Wednesday, November 27, 2024
28.0°F

National Parks need autonomy

| August 14, 2019 7:33 AM

Areas created and managed as National Park System sites are the nation’s living treasures, so why are Congress and the Executive Branch treating them like old used cars? A few dings, a little rust, some knocks, oil leaks, no problem.

The National Park Service has an annual budget just over $2 billion and manages some 483* sites around the United States, Puerto Rico and U.S. territories. Congress and Executive Branches over the past 30 years have allowed necessary repairs and upkeep of our Treasures to go largely unfunded, with a current documented backlog of some $12 billion, six times the annual budget for the agency. The only thing being done is adding more parks to the system.

We need to close some parks, shifting funds and staff to the parks that are most in need of rehabilitation and restoration. Action needs to be taken to prioritize our parks from one to four-hundred-and-eighty-three, from the most at risk to the area’s most suitable for closure and caretaker status. For 30 years our park employees have been asked to do more with less, to the point that we now depend on 220,000 volunteers just to meet important public service needs. Volunteers help the parks in the very best of ways, but they cannot address infrastructure needs, failing structures, and proper utilization of limited funds and resources.

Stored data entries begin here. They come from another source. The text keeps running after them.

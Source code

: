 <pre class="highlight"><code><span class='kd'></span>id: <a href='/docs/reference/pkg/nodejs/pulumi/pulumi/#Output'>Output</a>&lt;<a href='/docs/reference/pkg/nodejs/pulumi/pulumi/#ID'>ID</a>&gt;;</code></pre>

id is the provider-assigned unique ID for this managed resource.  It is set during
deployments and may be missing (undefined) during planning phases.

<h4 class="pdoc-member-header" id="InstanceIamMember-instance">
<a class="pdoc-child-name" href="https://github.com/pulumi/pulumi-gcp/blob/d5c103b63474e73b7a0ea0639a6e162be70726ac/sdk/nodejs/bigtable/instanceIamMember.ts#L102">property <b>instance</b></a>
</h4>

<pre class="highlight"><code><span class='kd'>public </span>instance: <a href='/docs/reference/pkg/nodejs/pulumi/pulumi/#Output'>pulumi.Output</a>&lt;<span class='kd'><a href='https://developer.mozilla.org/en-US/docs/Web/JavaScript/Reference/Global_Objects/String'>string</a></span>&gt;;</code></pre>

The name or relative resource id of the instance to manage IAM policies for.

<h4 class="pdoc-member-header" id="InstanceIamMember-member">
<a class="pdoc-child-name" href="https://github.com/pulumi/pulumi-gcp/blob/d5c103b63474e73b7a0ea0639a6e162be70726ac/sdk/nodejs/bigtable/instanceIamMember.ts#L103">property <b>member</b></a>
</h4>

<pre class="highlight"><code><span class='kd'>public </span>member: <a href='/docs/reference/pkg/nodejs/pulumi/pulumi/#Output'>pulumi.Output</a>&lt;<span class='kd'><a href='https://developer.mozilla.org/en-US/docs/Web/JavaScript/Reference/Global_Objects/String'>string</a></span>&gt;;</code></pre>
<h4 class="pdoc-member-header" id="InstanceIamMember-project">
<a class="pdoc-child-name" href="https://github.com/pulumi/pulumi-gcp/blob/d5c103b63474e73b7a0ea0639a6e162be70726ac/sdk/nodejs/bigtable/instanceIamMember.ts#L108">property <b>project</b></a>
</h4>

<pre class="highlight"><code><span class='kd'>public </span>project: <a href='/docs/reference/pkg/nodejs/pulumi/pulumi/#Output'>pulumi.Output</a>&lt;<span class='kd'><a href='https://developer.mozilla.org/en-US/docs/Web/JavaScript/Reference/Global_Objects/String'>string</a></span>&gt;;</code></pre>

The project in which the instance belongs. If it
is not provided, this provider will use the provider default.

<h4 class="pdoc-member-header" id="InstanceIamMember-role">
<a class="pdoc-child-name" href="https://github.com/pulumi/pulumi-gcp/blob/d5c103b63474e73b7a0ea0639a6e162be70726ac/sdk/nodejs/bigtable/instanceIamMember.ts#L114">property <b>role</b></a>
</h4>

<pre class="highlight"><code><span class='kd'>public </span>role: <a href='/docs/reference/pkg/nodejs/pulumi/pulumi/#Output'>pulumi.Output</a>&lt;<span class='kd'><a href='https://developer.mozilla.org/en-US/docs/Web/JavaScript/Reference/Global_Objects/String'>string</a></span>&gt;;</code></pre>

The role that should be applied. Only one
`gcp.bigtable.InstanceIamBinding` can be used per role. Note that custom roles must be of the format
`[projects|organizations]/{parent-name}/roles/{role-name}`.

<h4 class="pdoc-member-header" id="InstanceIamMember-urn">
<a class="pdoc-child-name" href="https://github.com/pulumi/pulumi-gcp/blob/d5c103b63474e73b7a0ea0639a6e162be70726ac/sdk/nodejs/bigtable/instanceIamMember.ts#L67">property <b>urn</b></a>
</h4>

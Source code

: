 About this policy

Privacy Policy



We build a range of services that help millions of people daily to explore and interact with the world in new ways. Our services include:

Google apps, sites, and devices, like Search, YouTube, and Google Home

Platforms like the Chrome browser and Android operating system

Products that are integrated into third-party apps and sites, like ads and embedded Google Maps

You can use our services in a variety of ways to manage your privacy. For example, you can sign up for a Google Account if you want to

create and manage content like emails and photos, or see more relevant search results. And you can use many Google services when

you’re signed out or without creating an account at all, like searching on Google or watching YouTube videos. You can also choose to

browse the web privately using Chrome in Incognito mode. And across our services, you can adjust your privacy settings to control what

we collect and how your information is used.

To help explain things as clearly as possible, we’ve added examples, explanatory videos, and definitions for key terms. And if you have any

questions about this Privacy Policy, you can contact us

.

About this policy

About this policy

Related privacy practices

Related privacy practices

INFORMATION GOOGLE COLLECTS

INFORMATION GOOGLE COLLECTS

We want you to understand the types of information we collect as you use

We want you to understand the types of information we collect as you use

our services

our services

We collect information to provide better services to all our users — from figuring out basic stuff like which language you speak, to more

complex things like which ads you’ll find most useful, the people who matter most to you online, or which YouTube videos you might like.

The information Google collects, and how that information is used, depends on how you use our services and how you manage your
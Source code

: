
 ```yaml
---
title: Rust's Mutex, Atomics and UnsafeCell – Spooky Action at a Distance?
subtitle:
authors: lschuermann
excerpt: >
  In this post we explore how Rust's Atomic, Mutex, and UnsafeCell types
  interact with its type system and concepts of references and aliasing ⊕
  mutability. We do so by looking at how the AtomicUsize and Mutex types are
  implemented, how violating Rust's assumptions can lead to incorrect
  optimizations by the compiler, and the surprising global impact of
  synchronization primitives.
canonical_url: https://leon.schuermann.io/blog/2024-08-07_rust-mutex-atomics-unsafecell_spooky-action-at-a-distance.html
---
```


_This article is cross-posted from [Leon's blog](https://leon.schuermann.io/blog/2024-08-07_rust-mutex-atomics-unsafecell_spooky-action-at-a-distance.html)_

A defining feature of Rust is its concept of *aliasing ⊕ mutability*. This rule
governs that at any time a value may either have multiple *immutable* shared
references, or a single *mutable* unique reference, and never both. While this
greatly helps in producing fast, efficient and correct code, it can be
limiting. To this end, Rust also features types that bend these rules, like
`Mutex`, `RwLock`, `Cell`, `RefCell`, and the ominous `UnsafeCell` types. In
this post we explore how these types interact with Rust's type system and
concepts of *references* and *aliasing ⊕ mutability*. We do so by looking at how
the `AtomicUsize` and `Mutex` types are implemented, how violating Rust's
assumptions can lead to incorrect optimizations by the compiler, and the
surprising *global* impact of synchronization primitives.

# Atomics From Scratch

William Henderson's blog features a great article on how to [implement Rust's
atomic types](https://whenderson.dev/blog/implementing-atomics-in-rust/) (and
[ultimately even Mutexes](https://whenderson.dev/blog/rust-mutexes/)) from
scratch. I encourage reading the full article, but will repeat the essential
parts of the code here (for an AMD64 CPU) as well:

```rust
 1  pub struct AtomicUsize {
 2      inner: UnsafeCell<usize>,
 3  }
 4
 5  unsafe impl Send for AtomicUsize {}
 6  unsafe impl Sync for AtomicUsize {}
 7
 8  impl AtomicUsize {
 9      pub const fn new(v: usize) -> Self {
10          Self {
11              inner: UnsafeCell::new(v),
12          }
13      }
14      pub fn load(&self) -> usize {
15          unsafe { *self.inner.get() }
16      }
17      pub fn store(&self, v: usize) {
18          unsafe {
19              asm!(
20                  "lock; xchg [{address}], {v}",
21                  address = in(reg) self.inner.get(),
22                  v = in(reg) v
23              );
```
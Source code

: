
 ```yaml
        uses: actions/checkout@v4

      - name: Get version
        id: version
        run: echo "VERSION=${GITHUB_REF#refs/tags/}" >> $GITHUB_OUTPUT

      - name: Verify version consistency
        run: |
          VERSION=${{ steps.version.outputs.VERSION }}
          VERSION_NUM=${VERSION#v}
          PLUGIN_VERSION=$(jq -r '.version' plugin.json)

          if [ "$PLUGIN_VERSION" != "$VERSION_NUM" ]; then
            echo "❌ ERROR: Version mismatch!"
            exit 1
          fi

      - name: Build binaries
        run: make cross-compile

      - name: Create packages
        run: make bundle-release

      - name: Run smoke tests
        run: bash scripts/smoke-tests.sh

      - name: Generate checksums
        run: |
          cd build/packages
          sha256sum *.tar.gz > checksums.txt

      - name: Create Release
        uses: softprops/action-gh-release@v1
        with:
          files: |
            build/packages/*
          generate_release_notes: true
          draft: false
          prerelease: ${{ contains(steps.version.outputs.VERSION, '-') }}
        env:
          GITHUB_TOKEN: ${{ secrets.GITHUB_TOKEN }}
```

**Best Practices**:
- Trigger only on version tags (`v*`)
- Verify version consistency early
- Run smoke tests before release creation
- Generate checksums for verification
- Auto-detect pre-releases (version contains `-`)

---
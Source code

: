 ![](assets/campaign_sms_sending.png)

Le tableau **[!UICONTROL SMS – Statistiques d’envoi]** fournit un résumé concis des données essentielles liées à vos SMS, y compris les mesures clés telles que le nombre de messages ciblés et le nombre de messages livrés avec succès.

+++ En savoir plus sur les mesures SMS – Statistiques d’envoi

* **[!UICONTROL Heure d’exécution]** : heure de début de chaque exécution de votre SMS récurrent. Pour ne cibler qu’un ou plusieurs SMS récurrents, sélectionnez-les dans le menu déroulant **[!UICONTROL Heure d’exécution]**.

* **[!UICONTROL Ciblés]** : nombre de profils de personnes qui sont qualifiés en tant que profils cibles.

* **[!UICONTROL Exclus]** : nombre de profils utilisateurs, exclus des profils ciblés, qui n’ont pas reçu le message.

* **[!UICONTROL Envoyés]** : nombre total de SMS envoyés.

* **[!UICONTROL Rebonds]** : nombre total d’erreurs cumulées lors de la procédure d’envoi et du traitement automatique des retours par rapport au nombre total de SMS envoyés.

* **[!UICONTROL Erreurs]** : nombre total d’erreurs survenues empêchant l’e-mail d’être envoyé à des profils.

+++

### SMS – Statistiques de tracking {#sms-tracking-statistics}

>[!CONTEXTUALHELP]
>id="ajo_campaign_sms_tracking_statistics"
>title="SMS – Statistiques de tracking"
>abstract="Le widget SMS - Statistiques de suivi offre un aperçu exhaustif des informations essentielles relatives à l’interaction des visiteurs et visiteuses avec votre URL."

The beautiful pictorial images of parks tell a story of the parks in grand condition with few problems. But no one takes pictures of poorly maintained historic structures, long lines for restrooms, overflowing parking areas and failing trails. We have concern but lack scientific, social, and historic research programs and knowledge in support of our parks and the delicate ecosystems, archaeological sites, and historic structures managed.

The future of the National Park Service hangs on decisions badly needed, but not being made. A review of the past 103 years is needed. Why have parks gotten to this place of concern they are now in? Vulnerable treasures subject to misuse, poor funding, failing infrastructure and complete lack of proper proactive planning to correct the present situation and prevent future deterioration of the treasures managed. There are ways to correct the current situation and actions to be taken at many levels but, most importantly, a process must be put in place that will allow for thinking outside the box of Congress and political appointees.

It begins with the establishment of a non-political “National Commission,” carefully selected from groups actively involved in working with the national parks. Charged to evaluate and review the current situation and propose needed actions, to cure the present and preserve the future based on the NPS mission.

One task, as a necessary holding action while the commission works is to rank every national park site in terms of its national significance, endangerment, and use. Areas below a certain level would be placed in caretaker status, with most of their funds and staff reassigned to parks with significant problems and needs. All of this to be determined by the National Commission. This action represents one method to achieve protection where needed while the commission works. There are other ways to redistribute funds as well, or for Congress to simply address the shortfalls and properly fund the parks while the commission works.

Another concern of the commission would be how the NPS is funded, managed, and organized, and whether change is needed to assure protection of the treasures. It would seek ways, once parks were prioritized and funds shifted, to overcome and remove the $12 billion backlog of necessary funds for the parks, with parks in caretaker status not reactivated until the backlog was taken care of. Perhaps another Mission 66 program with a 10-year window to resolve the backlog one year at a time might be considered in combination with other actions.

Further consideration must be given regarding how parks are added to the system and the evaluation process used. How many national park areas are appropriate, how are new areas coming into the system, are they properly funded and staffed? What areas, now in the system, should be reevaluated for compliance with new standards? In the future, should sensitive parks or resources be permitted to have carrying capacities as visitation numbers increase, and should certain forms of access be limited?

Parks should have the authority to collect fees and retain those fees within the park and fee systems need to be considered that help support a park. The National Park System should not be an executive agency under the direction of Congress and political appointees at the Department of the Interior. Perhaps something like the Smithsonian Institution, considered unique in the federal establishment, would be a better example of how the National Park System is managed. The Smithsonian is not an executive branch agency and does not exercise regulatory powers, except over its own buildings and grounds. They also manage the nation’s national treasures.

It must be asked if national treasures can be appropriately managed and protected from political interference and decision-making by the Congress and political appointees. It is time to consider new ways and means for protecting and securing the future of our National Park System and for Congress to recognize that change is needed.

There can be no illusion that the processes needed can be accomplished quickly and without upset, but the pretense that all is well with the national parks and change is not needed leads to future reactive decisions assuring the demise and loss of those values so loved by the American people and so needed by the ecosystems, bioregions, and history of our country. Change is happening too quickly in our society and our country which permits more delay and argument over the need for restoration and recovery of our National Park System. Our Living National Treasures need your help, now.

Gil Lusk is a retired National Park Service employee with 35 years of experience, mostly serving as a superintendent of several national parks, including Glacier National Park.